The NHL CBA & Salary Cap — A Plain-Language Guide

Based on the 2013 CBA, the 2020 MOU, and the June 2025 MOU (in force Sept 16, 2026 – Sept 15, 2030) • For informational purposes only — not legal advice
2026-27 Upper Limit
$104.0M
Lower Limit (Floor)
$76.9M
Midpoint
$90.4M
Max Player Salary
$20.8M
Minimum Salary
$850K
Season
84 games

How the Cap Is Set — HRR and the 50/50 Split

The salary cap flows directly from Hockey Related Revenue (HRR) — gate receipts, broadcast rights, sponsorships, licensing, digital and betting revenues. Players are entitled to exactly 50% of HRR as the "Players' Share." Each season the league withholds escrow from player paychecks; at year end, if total player compensation exceeded 50% of HRR, escrow goes to the league — if it fell short, players get it back. The Upper Limit is set each summer from projected HRR divided across the 32 clubs. Every club must also spend at least the Lower Limit (the floor).

Cap Hit = Average Annual Value (AAV)

A player's cap hit is the total value of his contract (salary + signing bonuses) divided by its length in years — constant every season regardless of how the actual dollars are distributed. A 7-year, $70M deal carries a $10M cap hit even if $20M is paid in year one. Front-loading with signing bonuses remains legal, but the 2025 MOU eliminated deferred compensation in new contracts.

LTIR — Long-Term Injured Reserve (reformed in 2025)

LTIR gives cap relief when a player will miss at least 10 games and 24 days. The club's effective ceiling rises by up to the injured player's cap hit (the "LTIR pool"). The 2025 MOU closed the famous playoff loophole:

• If the player is expected to return during the season, relief is capped at the prior season's Average League Salary (~$3.82M).
Full relief is only available if the player is declared unfit for the remainder of the regular season AND the playoffs.
• Teams also sometimes retroactively date IR/LTIR placements — the placement date, not the announcement date, drives the daily cap accounting.

Playoff Salary Cap — New for 2026

For the first time, playoff rosters must be cap-compliant: the 20 players dressed for each playoff game must fit under the Upper Limit, dead-cap charges included. A team's full roster may exceed the cap, but each game's lineup cannot. This ended the era of activating big LTIR contracts for the playoffs.

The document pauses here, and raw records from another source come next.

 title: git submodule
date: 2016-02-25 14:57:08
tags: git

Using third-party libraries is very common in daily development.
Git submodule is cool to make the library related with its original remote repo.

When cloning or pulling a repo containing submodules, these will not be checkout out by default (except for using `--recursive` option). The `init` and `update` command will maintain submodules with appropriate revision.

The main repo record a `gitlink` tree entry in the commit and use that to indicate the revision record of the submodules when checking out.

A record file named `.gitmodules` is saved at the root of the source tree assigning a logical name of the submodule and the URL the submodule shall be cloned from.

Contracts — Length, Minimums, Bonuses

For contracts signed after September 16, 2026, the maximum term is 7 years re-signing with your own club, 6 years with a new club (down from 8/7). The league minimum salary rises each season: $850K (2026-27), $900K (2027-28), $950K (2028-29), $1M (2029-30). The maximum salary is 20% of the Upper Limit ($20.8M in 2026-27). Entry-level deals carry compensation caps with limited signing and performance bonuses; performance-bonus overages that exceed a team's cap room roll into the following season's cap as an overage charge.

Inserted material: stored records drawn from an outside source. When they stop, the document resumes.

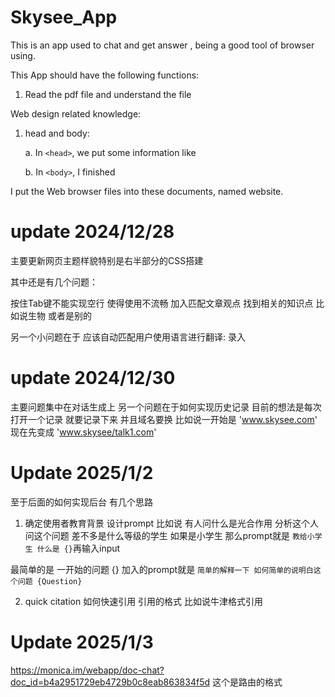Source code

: # Skysee_App
This is an app used to chat and get answer , being a good tool of browser using. 

This App should have the following functions:
1. Read the pdf file and understand the file



Web design related knowledge: 

1. head and body:
   
   a. In `<head>`, we put some information like 
   
   b. In `<body>`, I finished

I put the Web browser files into these documents, named website. 

# update 2024/12/28
主要更新网页主题样貌特别是右半部分的CSS搭建 

其中还是有几个问题：

   按住Tab键不能实现空行 使得使用不流畅 
加入匹配文章观点 找到相关的知识点 比如说生物 或者是别的 

另一个小问题在于 应该自动匹配用户使用语言进行翻译: 录入

# update 2024/12/30

主要问题集中在对话生成上 
另一个问题在于如何实现历史记录 目前的想法是每次打开一个记录 就要记录下来 并且域名要换 比如说一开始是
'www.skysee.com'
现在先变成
'www.skysee/talk1.com'

# Update 2025/1/2
至于后面的如何实现后台 有几个思路
1. 确定使用者教育背景 设计prompt  比如说 有人问什么是光合作用 分析这个人问这个问题 差不多是什么等级的学生 如果是小学生 那么prompt就是 `教给小学生 什么是 {}`再输入input

最简单的是
一开始的问题 {} 加入的prompt就是 `简单的解释一下 如何简单的说明白这个问题 {Question}` 


2. quick citation 如何快速引用 引用的格式 比如说牛津格式引用

# Update 2025/1/3
https://monica.im/webapp/doc-chat?doc_id=b4a2951729eb4729b0c8eab863834f5d 这个是路由的格式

Free Agency — UFA, RFA, Qualifying Offers, Offer Sheets

Unrestricted free agents (UFA) — generally age 27 or 7 accrued seasons — may sign anywhere July 1. Restricted free agents (RFA) remain team property: the club retains negotiating rights by extending a qualifying offer (thresholds updated in 2025 to a $1.25M/$1.75M scale). Other clubs may sign RFAs to offer sheets — the current club can match, or take draft-pick compensation scaled to the offer's AAV. Unsigned RFAs carry a $0 cap hit until they sign (that is why they appear at $0 on team pages here).

Waivers, Recalls & the Minors

Most players with NHL experience must clear waivers before being sent to the minors. Non-roster players don't count against the cap up to a burying threshold — cap hits above it leave a buried charge. The 2025 MOU tightened roster mechanics: maximum 5 regular recalls from affiliated minors, no more than 4 recalled players on the active roster at once, and paper loans are closed — a loaned player must actually report and play a game before he can be recalled.

Buyouts, Retained Salary & Dead Cap

Clubs may buy out contracts (ordinary-course buyouts pay 1/3 or 2/3 of remaining salary spread over twice the remaining term, leaving a multi-year cap charge). In trades, a club may retain up to 50% of a contract's cap hit, with a maximum of 3 retained-salary contracts at a time and an aggregate retention limit. Buyouts, retained salary, buried contracts and bonus overages together form a team's dead cap — money counting against the ceiling for players not on the roster.

Salary Arbitration

Eligible RFAs (by age and professional experience) may elect salary arbitration — or clubs may elect it defensively. An arbitrator sets a 1- or 2-year award after a hearing (the hearing period now begins August 1). Clubs have limited walk-away rights on awards above a threshold. Arbitration timing frequently drives July signing dynamics.

What Else Changed in the 2025 MOU

• 84-game regular season, pre-season capped at 4 games (from 2026-27)
• Professional EBUGs — each team employs its own emergency backup goalie who travels with the team
• ELS caps auto-adjust with the rising minimum salary; European age-25-27 ELC rule deleted
• Escrow-setting process revised to reduce volatility
• Player Fund grows to $34-40M per season (2026-27 through 2029-30)
• Contracts guaranteed on hockey-related-injury death; expanded bonus eligibility for injured veterans (400+ games, 100+ IR days)

This page is a plain-language summary for fans and students of the game. The controlling documents are the 2013 CBA and the 2020 and 2025 Memoranda of Understanding. Nothing here is legal advice.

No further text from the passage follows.